___ DATA FOR THIS TASK ___

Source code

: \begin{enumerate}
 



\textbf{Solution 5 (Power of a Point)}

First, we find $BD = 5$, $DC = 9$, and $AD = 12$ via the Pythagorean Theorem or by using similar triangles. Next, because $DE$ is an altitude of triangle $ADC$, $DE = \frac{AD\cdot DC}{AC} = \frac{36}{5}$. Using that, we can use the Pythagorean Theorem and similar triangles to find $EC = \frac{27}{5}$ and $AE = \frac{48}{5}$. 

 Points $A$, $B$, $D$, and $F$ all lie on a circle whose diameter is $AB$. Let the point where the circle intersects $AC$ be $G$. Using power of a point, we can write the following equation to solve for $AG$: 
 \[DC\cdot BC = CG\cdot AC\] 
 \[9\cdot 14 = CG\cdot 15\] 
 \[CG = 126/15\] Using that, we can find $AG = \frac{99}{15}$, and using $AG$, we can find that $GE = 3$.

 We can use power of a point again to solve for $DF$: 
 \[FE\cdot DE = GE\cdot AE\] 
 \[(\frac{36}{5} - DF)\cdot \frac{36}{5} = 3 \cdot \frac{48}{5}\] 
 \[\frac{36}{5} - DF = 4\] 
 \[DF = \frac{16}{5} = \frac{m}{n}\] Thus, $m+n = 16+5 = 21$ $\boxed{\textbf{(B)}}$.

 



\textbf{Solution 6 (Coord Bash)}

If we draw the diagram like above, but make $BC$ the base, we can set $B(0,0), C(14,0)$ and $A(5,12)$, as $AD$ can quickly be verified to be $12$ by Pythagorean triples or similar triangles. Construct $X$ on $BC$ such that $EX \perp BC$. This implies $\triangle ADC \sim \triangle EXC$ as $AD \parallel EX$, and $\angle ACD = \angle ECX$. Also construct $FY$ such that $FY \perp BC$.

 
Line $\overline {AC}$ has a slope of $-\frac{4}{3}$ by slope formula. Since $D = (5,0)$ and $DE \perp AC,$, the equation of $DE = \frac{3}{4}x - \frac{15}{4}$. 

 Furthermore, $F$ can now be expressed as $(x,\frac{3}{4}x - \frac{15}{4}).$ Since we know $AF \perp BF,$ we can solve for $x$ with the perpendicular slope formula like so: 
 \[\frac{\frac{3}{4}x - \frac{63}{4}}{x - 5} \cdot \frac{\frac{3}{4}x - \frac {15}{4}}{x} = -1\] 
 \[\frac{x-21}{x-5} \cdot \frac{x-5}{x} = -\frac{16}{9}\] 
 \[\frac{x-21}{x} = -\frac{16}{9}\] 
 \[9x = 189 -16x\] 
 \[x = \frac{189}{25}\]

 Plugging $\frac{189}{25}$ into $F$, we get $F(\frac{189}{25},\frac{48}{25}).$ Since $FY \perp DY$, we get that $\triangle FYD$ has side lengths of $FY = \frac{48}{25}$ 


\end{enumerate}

___

## EXERCISE BRIEF
Each line above that contains the string "slope" should be copied.

## EXERCISE OUTPUT
Line $\overline {AC}$ has a slope of $-\frac{4}{3}$ by slope formula. Since $D = (5,0)$ and $DE \perp AC,$, the equation of $DE = \frac{3}{4}x - \frac{15}{4}$. 
 Furthermore, $F$ can now be expressed as $(x,\frac{3}{4}x - \frac{15}{4}).$ Since we know $AF \perp BF,$ we can solve for $x$ with the perpendicular slope formula like so: 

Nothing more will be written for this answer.